MC1R RECEPTOR IN MALIGNANT MELANOMA: MOLECULAR AND FUNCTIONAL ANALYSIS

Pigmentation in mammals and cutaneous phenotype are due to the relative amount two types of melanins: pheomelanins and eumelanins. Brown/black eumelanins are more photoprotective, and yellow/red pheomelanins are less photoprotective and probably even phototoxic. The key enzyme for the melanogenesis is tyrosinase: low tyrosinase levels mean that L-tyrosine is preferably converted to pheomelanins; rising levels of tyrosinase push the melanogenesis versus the eumelanin synthesis. Alpha-MSH and its receptor MC1R are key regulation of cutaneous pigmentation and tanning response. The human MC1R is highly polymorphic, and some of its genetics forms are associated with various pigmentary phenotypes. Malignant melanoma (MM) is a type of cancer due both to genetic predisposition and environmental factors such as UV exposure. The genes involved in melanoma development are of various type: high penetrance genes such as CDKN2A and CDK4, and low penetrance one such as the MC1R gene. In this study we obtained primary lines of melanoma cell cultures from South Italy Caucasian patients’ biopsies. We screened for their MC1R genotype, particularly in two different melanoma cell lines, hmel 1 (from MM metastasis) and hmel 9 (from primary MM). The MC1R sequencing revealed that the two analysed cell lines are omozygous for the wild type receptor. These cultures showed histological and morphological differences. Moreover, we demonstrated higher levels of the MC1R transcripts in hmel 1 than hmel 9 cell lines. Functional analysis of MC1R receptor have been performed. Endocellular cAMP level in response to alpha-MSH treatment has been tested at different time of incubation.
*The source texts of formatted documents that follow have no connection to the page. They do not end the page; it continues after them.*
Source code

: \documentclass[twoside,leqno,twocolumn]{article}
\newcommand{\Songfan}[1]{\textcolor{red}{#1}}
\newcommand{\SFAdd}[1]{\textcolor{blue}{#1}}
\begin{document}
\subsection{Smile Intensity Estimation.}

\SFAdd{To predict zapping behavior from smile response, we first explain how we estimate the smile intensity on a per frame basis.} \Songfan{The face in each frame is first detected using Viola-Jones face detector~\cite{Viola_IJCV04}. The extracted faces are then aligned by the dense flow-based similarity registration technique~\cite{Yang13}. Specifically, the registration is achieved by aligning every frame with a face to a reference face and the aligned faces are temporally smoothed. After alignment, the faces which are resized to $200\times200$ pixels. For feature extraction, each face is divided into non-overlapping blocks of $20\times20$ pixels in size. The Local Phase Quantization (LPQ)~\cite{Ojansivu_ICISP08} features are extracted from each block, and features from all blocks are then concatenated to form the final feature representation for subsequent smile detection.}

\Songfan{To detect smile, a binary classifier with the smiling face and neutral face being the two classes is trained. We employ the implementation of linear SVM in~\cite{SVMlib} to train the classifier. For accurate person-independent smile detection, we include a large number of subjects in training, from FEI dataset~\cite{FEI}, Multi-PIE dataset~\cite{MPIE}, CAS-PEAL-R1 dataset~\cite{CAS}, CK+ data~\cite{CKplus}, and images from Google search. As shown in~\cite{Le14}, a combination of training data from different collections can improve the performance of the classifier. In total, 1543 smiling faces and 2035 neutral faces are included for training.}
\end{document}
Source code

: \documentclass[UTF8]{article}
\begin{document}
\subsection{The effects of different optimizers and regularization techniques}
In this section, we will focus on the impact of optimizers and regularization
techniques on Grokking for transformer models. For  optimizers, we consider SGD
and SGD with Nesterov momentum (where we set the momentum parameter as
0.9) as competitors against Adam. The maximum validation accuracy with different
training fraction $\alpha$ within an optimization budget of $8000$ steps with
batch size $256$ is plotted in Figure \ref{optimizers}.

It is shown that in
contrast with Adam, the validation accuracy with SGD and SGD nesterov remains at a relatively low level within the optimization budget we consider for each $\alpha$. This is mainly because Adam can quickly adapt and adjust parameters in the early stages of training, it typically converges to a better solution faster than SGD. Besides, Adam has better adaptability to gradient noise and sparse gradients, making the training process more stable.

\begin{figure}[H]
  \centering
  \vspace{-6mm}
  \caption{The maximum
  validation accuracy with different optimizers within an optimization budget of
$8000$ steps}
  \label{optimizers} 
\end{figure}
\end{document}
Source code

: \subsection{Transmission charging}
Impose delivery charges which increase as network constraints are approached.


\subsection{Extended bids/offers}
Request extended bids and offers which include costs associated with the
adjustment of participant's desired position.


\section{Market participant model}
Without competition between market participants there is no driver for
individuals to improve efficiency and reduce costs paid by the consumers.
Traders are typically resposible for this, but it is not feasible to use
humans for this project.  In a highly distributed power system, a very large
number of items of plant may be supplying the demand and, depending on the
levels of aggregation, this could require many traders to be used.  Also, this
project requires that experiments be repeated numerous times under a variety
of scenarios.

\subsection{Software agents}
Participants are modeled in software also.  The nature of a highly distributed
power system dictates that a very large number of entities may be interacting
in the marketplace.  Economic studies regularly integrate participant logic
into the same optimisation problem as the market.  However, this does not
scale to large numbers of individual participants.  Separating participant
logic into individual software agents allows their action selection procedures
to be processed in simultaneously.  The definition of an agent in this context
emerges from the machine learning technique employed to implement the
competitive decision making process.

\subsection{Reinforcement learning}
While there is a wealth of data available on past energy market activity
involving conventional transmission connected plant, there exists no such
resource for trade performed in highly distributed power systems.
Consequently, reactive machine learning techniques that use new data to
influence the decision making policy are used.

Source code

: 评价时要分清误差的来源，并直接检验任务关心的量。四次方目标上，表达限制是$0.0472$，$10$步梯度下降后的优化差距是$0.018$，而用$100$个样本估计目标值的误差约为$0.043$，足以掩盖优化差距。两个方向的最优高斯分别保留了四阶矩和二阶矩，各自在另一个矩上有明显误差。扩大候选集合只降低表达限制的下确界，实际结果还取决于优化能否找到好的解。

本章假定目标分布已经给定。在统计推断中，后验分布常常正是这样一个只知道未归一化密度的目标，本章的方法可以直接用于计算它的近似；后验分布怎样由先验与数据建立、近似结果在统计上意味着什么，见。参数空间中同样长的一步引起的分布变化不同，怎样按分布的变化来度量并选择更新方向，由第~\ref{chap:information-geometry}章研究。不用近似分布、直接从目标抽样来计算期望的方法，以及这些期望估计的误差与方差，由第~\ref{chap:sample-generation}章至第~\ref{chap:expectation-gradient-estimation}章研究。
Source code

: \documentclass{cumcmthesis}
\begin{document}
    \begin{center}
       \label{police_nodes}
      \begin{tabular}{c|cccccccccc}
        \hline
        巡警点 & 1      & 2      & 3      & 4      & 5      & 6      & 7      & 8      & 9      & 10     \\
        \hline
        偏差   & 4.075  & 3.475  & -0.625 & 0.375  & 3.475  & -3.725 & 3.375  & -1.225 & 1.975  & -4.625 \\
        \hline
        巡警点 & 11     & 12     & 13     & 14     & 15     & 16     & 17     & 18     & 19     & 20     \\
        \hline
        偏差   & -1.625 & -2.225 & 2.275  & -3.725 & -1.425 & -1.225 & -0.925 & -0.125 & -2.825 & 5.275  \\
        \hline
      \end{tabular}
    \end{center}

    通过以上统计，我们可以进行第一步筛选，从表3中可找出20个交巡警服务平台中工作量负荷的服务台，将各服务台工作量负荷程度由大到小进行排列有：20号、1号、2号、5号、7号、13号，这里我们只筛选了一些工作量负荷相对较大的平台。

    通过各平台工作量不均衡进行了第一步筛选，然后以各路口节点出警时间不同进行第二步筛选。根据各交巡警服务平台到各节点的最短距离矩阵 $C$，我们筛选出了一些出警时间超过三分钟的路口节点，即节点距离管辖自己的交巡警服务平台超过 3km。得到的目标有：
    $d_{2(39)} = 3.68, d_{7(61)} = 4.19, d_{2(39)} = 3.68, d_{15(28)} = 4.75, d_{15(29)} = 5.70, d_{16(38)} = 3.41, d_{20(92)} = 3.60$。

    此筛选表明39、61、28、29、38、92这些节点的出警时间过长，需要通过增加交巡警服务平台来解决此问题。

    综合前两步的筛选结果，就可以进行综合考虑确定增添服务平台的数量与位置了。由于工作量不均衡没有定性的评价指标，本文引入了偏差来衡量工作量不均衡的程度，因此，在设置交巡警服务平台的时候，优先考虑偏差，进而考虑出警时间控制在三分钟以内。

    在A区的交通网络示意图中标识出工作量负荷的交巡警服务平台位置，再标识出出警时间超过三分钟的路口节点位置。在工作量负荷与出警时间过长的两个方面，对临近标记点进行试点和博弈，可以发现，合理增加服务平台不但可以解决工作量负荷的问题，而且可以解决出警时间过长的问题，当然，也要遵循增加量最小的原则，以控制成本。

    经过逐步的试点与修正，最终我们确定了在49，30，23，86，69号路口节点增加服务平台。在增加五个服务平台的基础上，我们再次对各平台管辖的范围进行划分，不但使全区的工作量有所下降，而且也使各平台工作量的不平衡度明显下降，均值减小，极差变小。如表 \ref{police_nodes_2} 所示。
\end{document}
The cAMP assay revealed that the hmel 1 are able to respond to the alpha-MSH treatment producing higher quantities of cAMP within 15 min incubation in comparison to hmel 9 cell line. The tyrosinase activity was very high in hmel 9 cell line and very low or absent in hmel 1one. These different behaviours of the two cell lines suggests that the cAMP pathway may be impaired, in certain human melanoma cells even when they express the wild type MC1R receptor.